Plain-text document sources
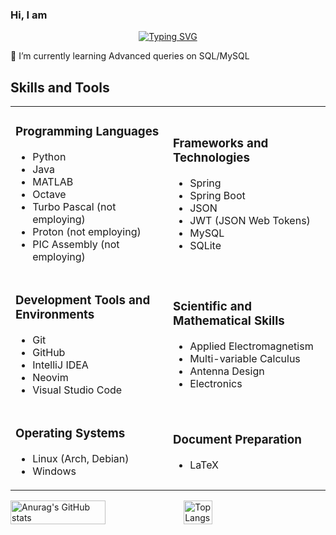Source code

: ### Hi, I am

<div align="center">
  <a href="https://git.io/typing-svg">
    <img src="https://readme-typing-svg.demolab.com?font=Fira+Code&size=40&pause=1000&color=33B1E9&background=B8B8B800&center=true&multiline=true&width=500&height=100&lines=Emerson+Gonz%C3%A1lez+R.;Back-end+Developer" alt="Typing SVG">
  </a>
</div>

 🌱 I’m currently learning Advanced queries on SQL/MySQL

 <h2>Skills and Tools</h2>

<table>
  <tr>
    <td>
      <h3>Programming Languages</h3>
      <ul>
        <li>Python</li>
        <li>Java</li>
        <li>MATLAB</li>
        <li>Octave</li>
        <li>Turbo Pascal (not employing)</li>
        <li>Proton (not employing)</li>
        <li>PIC Assembly (not employing)</li>
      </ul>
    </td>
    <td>
      <h3>Frameworks and Technologies</h3>
      <ul>
        <li>Spring</li>
        <li>Spring Boot</li>
        <li>JSON</li>
        <li>JWT (JSON Web Tokens)</li>
        <li>MySQL</li>
        <li>SQLite</li>
      </ul>
    </td>
  </tr>
  <tr>
    <td>
      <h3>Development Tools and Environments</h3>
      <ul>
        <li>Git</li>
        <li>GitHub</li>
        <li>IntelliJ IDEA</li>
        <li>Neovim</li>
        <li>Visual Studio Code</li>
      </ul>
    </td>
    <td>
      <h3>Scientific and Mathematical Skills</h3>
      <ul>
        <li>Applied Electromagnetism</li>
        <li>Multi-variable Calculus</li>
        <li>Antenna Design</li>
        <li>Electronics</li>
      </ul>
    </td>
  </tr>
  <tr>
    <td>
      <h3>Operating Systems</h3>
      <ul>
        <li>Linux (Arch, Debian)</li>
        <li>Windows</li>
      </ul>
    </td>
    <td>
      <h3>Document Preparation</h3>
      <ul>
        <li>LaTeX</li>
      </ul>
    </td>
  </tr>
</table>


<div style="display: flex; align-items: flex-start;">
  <img src="https://github-readme-stats.vercel.app/api?username=emersondivB0&hide=contribs,prs&show_icons=true&theme=transparent" alt="Anurag's GitHub stats" style="height: 100%; width: 55%;">
  <img src="https://github-readme-stats.vercel.app/api/top-langs/?username=emersondivB0&layout=compact&langs_count=8&card_width=320&theme=transparent" alt="Top Langs" style="height: 100%; width: 30%;">
</div>

<!--
**emersondivB0/emersondivB0** is a ✨ _special_ ✨ repository because its `README.md` (this file) appears on your GitHub profile.

Here are some ideas to get you started:

- 🔭 I’m currently working on ...

- 👯 I’m looking to collaborate on ...
- 🤔 I’m looking for help with ...
- 💬 Ask me about ...
- 📫 How to reach me: ...
- 😄 Pronouns: ...
- ⚡ Fun fact: ...

-->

→ **Your goal**: Each line with the word "Skills" in the records above belongs in the result; copy all of them.

→ **Exercise solution**:
 <h2>Skills and Tools</h2>
      <h3>Scientific and Mathematical Skills</h3>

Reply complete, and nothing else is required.